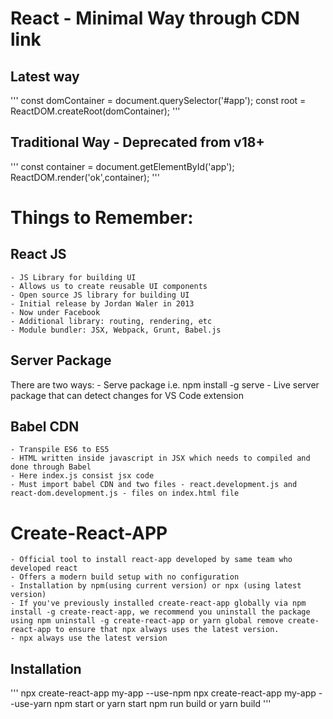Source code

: # React - Minimal Way through CDN link
## Latest way
'''
const domContainer = document.querySelector('#app');
const root = ReactDOM.createRoot(domContainer);
'''
## Traditional Way - Deprecated from v18+
'''
const container = document.getElementById('app');
ReactDOM.render('ok',container);
'''

# Things to Remember:
## React JS
    - JS Library for building UI
    - Allows us to create reusable UI components
    - Open source JS library for building UI
    - Initial release by Jordan Waler in 2013
    - Now under Facebook
    - Additional library: routing, rendering, etc
    - Module bundler: JSX, Webpack, Grunt, Babel.js
## Server Package
There are two ways:
    - Serve package i.e. npm install -g serve
    - Live server package that can detect changes for VS Code extension
## Babel CDN
    - Transpile ES6 to ES5
    - HTML written inside javascript in JSX which needs to compiled and done through Babel
    - Here index.js consist jsx code
    - Must import babel CDN and two files - react.development.js and react-dom.development.js - files on index.html file
# Create-React-APP
    - Official tool to install react-app developed by same team who developed react
    - Offers a modern build setup with no configuration
    - Installation by npm(using current version) or npx (using latest version)
    - If you've previously installed create-react-app globally via npm install -g create-react-app, we recommend you uninstall the package using npm uninstall -g create-react-app or yarn global remove create-react-app to ensure that npx always uses the latest version.
    - npx always use the latest version
## Installation
'''
npx create-react-app my-app --use-npm
npx create-react-app my-app --use-yarn
npm start or yarn start
npm run build or yarn build
'''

· · ·

- _WHAT YOU HAVE TO DO_
When the line with "ReactDOM.render('ok',container);" is reached in the data above, begin copying, and stop after the line with "- npx always use the latest version"; copy each line exactly, both ends included.

- _OUTPUT BELOW_
ReactDOM.render('ok',container);
'''

# Things to Remember:
## React JS
    - JS Library for building UI
    - Allows us to create reusable UI components
    - Open source JS library for building UI
    - Initial release by Jordan Waler in 2013
    - Now under Facebook
    - Additional library: routing, rendering, etc
    - Module bundler: JSX, Webpack, Grunt, Babel.js
## Server Package
There are two ways:
    - Serve package i.e. npm install -g serve
    - Live server package that can detect changes for VS Code extension
## Babel CDN
    - Transpile ES6 to ES5
    - HTML written inside javascript in JSX which needs to compiled and done through Babel
    - Here index.js consist jsx code
    - Must import babel CDN and two files - react.development.js and react-dom.development.js - files on index.html file
# Create-React-APP
    - Official tool to install react-app developed by same team who developed react
    - Offers a modern build setup with no configuration
    - Installation by npm(using current version) or npx (using latest version)
    - If you've previously installed create-react-app globally via npm install -g create-react-app, we recommend you uninstall the package using npm uninstall -g create-react-app or yarn global remove create-react-app to ensure that npx always uses the latest version.
    - npx always use the latest version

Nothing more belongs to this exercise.